Changes and panic!

15:45

These last couple of months have been seriously hectic for us.  Within two weeks we went through two house moves, we moved into our new flat and my parents moved into a beautiful new house.  It was literally non stop for those two weeks and even now things are still not settled down fully.  We are now living in the center of a small town in what is technically called a flat but in truth it is a full blown house.  It covers two floors, has it's own entrance, two bedrooms, a massive kitchen and a sweet little yard area with room for me to grow my own herbs and flowers.  Now that we have been here for over a month we are really happy living here and can see ourselves here for a long time.  Mark can get to work so much easier with the bus stop being just over the road, most every shop you can think of is within walking distance. 

It was my 23rd birthday in April and we celebrated by having my aunt down for a few days which I loved.  I got some lavender and a thyme plant for our new garden , two cookery books, a tea set belonging to my great-grandad and my parents treated me to a day at the salon getting my hair done.  I had about eight inches taken off and now have a cute layered bob hairstyle which is so much easier to manage!  This was hopefully my last fat birthday and yes, I did indulge in a bit of cake but I tried to be good!

Panic seems to be setting into me recently.  I think it was easier to cope when I was going through all the tests because I knew exactly what was happening and what would be happening next.  Now it seems like I don't know anything anymore, I just have to wait for a letter to drop through the door with my date and I will be thrown straight into the final countdown.  I wish I could take a look a year from now and see whether the operation is going to be a success.  I keep worrying that my health will be worse after the operation, that I will be unhappy, that I may not lose weight, that I could die.  My mind is just a swirling hurricane of thoughts, both good and bad.  My depression has been worse recently but I guess that could just be the stress at the moment and I seem to be plagued by nightmares and anxiety in the night.  Sometimes in my dreams I can feel the pain of the surgery and it frightens me.  My eyes have been opened through all these tests and I've realized that I'm actually a lot stronger and more resilient that I had been giving myself credit for but there is still the worry that I won't be able to cope in hospital.  I have gone from being the most needlephobic person I know to someone who will calmly sit in the phlebotomist's chair, offer my arm and shut myself off from the world but I could still go off the rails.  Are they going to treat me well in hospital?  Will they be short tempered with my fears?  Will they just treat me like a piece of meat on the operating table or will I be treated with dignity?  All these questions and no answers, it feels like I'm going insane.

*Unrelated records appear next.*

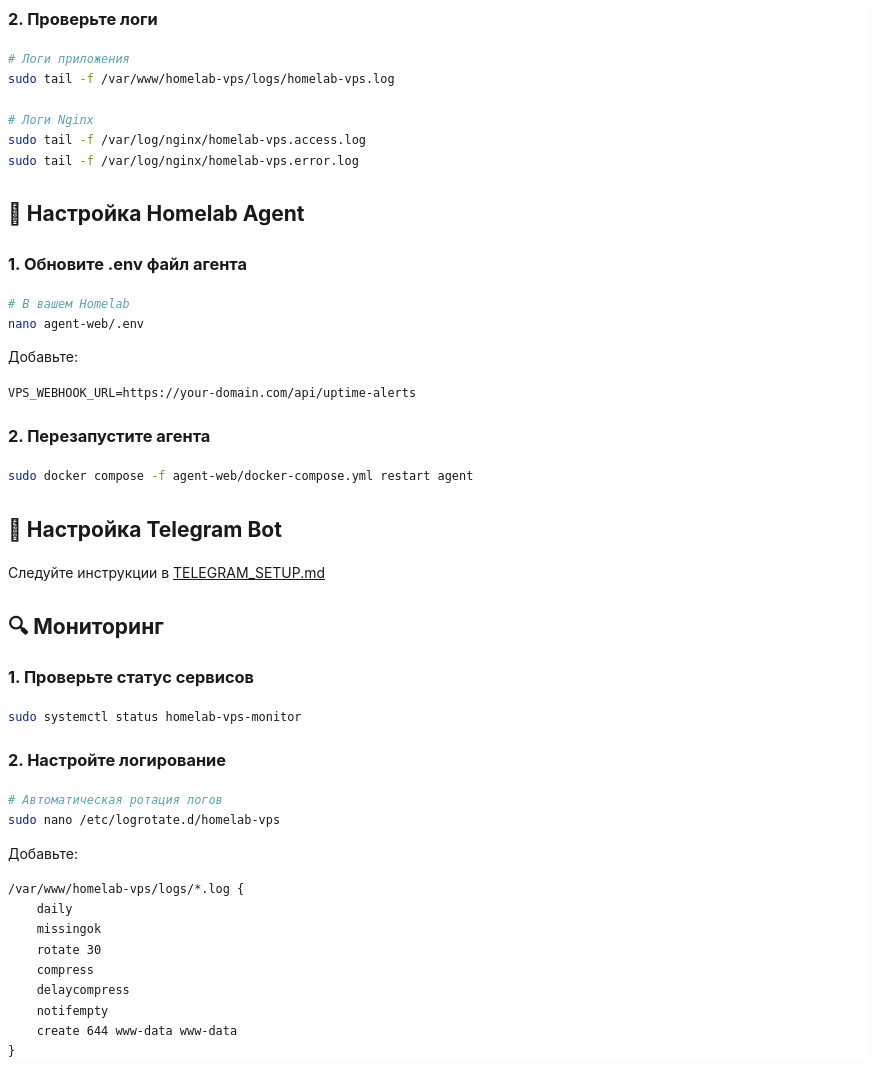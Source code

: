 ### 2. Проверьте логи
```bash
# Логи приложения
sudo tail -f /var/www/homelab-vps/logs/homelab-vps.log

# Логи Nginx
sudo tail -f /var/log/nginx/homelab-vps.access.log
sudo tail -f /var/log/nginx/homelab-vps.error.log
```

## 🔧 Настройка Homelab Agent

### 1. Обновите .env файл агента
```bash
# В вашем Homelab
nano agent-web/.env
```

Добавьте:
```env
VPS_WEBHOOK_URL=https://your-domain.com/api/uptime-alerts
```

### 2. Перезапустите агента
```bash
sudo docker compose -f agent-web/docker-compose.yml restart agent
```

## 📱 Настройка Telegram Bot

Следуйте инструкции в [TELEGRAM_SETUP.md](TELEGRAM_SETUP.md)

## 🔍 Мониторинг

### 1. Проверьте статус сервисов
```bash
sudo systemctl status homelab-vps-monitor
```

### 2. Настройте логирование
```bash
# Автоматическая ротация логов
sudo nano /etc/logrotate.d/homelab-vps
```

Добавьте:
```
/var/www/homelab-vps/logs/*.log {
    daily
    missingok
    rotate 30
    compress
    delaycompress
    notifempty
    create 644 www-data www-data
}
```
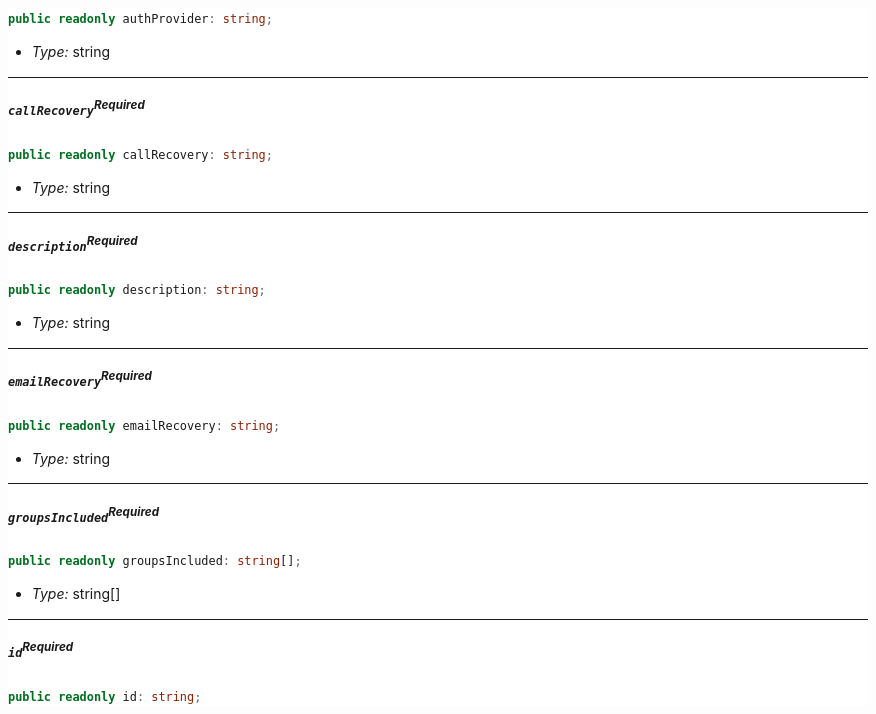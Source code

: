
 ```typescript
public readonly authProvider: string;
```

- *Type:* string

---

##### `callRecovery`<sup>Required</sup> <a name="callRecovery" id="@cdktf/provider-okta.policyPassword.PolicyPassword.property.callRecovery"></a>

```typescript
public readonly callRecovery: string;
```

- *Type:* string

---

##### `description`<sup>Required</sup> <a name="description" id="@cdktf/provider-okta.policyPassword.PolicyPassword.property.description"></a>

```typescript
public readonly description: string;
```

- *Type:* string

---

##### `emailRecovery`<sup>Required</sup> <a name="emailRecovery" id="@cdktf/provider-okta.policyPassword.PolicyPassword.property.emailRecovery"></a>

```typescript
public readonly emailRecovery: string;
```

- *Type:* string

---

##### `groupsIncluded`<sup>Required</sup> <a name="groupsIncluded" id="@cdktf/provider-okta.policyPassword.PolicyPassword.property.groupsIncluded"></a>

```typescript
public readonly groupsIncluded: string[];
```

- *Type:* string[]

---

##### `id`<sup>Required</sup> <a name="id" id="@cdktf/provider-okta.policyPassword.PolicyPassword.property.id"></a>

```typescript
public readonly id: string;
```
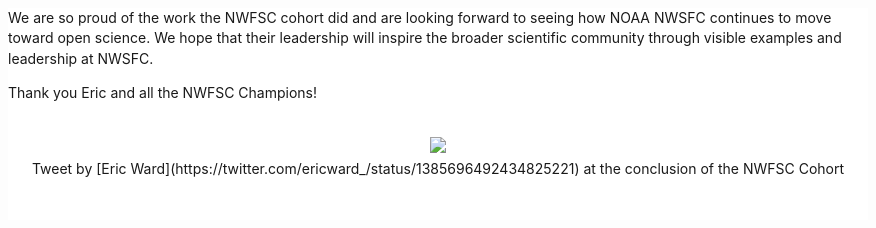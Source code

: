 We are so proud of the work the NWFSC cohort did and are looking forward to seeing how NOAA NWSFC continues to move toward open science. We hope that their leadership will inspire the broader scientific community through visible examples and leadership at NWSFC. 

Thank you Eric and all the NWFSC Champions!

<br>
<center>
  <a href = "https://twitter.com/ericward_/status/1385696492434825221">
  <img src="/img/blog/tweet-ericward_thankyou.jpg" width="400px"></a>
  <figcaption> Tweet by [Eric Ward](https://twitter.com/ericward_/status/1385696492434825221) at the conclusion of the NWFSC Cohort</figcaption>
</center>
<br>

<br>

I just want to know that everything is going to be okay.  I just want to know that this is worth it.  I've trawled the internet for before and after pictures and stories and I've read hundreds of them, I know what this surgery can do for people.  I know that it can change lives.  I just want to know that it will change mine for the better.  I'm not thinking of backing out, I just think I've reached that awful point of panic because the time is nearing.  Is anyone even reading this?  Does anyone else know how I'm feeling right now?  I guess I just need to get myself back on a positive track and bear in mind that this is something that I want, and have wanted, for a long time.